# [ACTION ITEM]
Where the line with "Flexibilidad hacia nuevos" appears below, start writing out lines exactly, and finish with the line with "Realizar grupalmente los", which is included; write out nothing else.

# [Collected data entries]
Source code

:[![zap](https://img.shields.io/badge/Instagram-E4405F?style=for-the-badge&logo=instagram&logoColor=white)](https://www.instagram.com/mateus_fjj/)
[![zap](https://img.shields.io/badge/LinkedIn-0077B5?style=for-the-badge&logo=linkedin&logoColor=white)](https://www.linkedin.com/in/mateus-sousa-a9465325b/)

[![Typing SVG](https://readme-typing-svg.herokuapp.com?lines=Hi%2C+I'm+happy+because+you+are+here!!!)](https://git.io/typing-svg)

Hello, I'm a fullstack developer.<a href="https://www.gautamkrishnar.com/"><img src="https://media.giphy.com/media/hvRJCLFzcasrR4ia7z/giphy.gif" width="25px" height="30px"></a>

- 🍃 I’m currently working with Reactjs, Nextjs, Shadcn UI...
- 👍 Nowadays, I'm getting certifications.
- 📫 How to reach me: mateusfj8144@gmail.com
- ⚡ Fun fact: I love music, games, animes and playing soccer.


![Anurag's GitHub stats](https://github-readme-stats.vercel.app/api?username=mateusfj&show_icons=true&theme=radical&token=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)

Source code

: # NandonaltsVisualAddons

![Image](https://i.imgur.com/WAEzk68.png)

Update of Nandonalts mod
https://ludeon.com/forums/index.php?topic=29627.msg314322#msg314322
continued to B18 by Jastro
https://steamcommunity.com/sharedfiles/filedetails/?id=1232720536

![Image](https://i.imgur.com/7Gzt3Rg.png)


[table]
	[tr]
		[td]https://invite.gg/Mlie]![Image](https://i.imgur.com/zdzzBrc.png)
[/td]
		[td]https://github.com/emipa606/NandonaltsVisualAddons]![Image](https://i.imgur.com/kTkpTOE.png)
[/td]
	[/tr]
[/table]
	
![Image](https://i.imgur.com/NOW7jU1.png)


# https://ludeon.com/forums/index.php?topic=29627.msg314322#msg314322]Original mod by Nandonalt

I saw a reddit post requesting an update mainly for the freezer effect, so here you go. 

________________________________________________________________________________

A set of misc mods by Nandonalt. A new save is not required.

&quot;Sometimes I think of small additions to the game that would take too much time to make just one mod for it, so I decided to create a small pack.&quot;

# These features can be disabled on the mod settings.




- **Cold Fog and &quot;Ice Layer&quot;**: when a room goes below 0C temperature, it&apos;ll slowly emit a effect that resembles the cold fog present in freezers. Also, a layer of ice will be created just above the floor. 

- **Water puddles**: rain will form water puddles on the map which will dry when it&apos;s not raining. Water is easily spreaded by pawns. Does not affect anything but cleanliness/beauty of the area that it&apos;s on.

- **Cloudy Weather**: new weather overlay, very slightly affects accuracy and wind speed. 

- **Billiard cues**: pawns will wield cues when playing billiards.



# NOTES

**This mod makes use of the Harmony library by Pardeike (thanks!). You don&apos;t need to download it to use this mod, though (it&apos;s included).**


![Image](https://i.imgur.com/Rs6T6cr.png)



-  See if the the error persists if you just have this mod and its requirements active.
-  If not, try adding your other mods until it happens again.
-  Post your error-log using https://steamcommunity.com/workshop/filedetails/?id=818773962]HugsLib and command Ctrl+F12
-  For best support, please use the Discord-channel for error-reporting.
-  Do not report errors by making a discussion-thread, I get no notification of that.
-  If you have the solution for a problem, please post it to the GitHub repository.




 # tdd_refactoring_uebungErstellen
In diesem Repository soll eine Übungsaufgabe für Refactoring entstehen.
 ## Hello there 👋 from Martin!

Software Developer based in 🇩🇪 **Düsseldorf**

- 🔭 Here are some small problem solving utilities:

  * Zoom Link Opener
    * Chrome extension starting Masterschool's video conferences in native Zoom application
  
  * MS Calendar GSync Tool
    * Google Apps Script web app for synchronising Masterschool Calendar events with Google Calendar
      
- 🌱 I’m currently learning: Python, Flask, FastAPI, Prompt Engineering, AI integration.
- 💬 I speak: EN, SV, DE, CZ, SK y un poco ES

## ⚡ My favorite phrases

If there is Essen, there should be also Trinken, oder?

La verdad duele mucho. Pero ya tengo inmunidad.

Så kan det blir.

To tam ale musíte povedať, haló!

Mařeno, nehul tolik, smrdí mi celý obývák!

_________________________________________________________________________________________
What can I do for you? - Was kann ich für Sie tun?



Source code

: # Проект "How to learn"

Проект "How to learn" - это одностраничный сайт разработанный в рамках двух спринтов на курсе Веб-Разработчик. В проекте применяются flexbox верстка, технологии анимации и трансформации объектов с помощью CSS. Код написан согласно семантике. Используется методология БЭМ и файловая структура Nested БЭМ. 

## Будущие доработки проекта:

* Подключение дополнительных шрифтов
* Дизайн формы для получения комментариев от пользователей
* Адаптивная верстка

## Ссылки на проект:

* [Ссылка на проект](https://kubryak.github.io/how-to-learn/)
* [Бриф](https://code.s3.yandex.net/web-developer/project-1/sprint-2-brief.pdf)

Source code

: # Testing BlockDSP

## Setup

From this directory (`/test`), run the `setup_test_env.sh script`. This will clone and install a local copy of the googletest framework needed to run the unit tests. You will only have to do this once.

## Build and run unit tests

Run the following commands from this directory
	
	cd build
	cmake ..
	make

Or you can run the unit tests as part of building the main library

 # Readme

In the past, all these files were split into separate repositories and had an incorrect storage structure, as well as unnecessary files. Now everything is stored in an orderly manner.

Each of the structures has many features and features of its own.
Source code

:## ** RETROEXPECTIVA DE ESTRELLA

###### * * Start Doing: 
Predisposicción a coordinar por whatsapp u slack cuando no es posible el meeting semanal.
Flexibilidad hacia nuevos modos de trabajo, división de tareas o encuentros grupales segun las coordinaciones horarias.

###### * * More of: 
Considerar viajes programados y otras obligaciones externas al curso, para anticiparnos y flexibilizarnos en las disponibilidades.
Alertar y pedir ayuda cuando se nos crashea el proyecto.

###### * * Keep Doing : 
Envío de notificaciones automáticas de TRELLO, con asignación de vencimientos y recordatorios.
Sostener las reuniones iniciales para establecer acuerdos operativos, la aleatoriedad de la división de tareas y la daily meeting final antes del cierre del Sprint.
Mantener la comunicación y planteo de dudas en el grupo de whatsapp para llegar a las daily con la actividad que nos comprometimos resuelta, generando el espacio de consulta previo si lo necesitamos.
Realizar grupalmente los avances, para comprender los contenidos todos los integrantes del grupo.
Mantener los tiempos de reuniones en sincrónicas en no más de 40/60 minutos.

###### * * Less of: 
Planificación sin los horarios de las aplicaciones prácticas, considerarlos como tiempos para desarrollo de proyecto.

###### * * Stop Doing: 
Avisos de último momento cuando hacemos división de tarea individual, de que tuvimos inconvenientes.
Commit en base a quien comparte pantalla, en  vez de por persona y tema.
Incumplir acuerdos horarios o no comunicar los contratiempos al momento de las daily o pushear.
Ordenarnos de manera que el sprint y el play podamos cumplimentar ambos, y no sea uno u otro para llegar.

# [OUTPUT]
Flexibilidad hacia nuevos modos de trabajo, división de tareas o encuentros grupales segun las coordinaciones horarias.

###### * * More of: 
Considerar viajes programados y otras obligaciones externas al curso, para anticiparnos y flexibilizarnos en las disponibilidades.
Alertar y pedir ayuda cuando se nos crashea el proyecto.

###### * * Keep Doing : 
Envío de notificaciones automáticas de TRELLO, con asignación de vencimientos y recordatorios.
Sostener las reuniones iniciales para establecer acuerdos operativos, la aleatoriedad de la división de tareas y la daily meeting final antes del cierre del Sprint.
Mantener la comunicación y planteo de dudas en el grupo de whatsapp para llegar a las daily con la actividad que nos comprometimos resuelta, generando el espacio de consulta previo si lo necesitamos.
Realizar grupalmente los avances, para comprender los contenidos todos los integrantes del grupo.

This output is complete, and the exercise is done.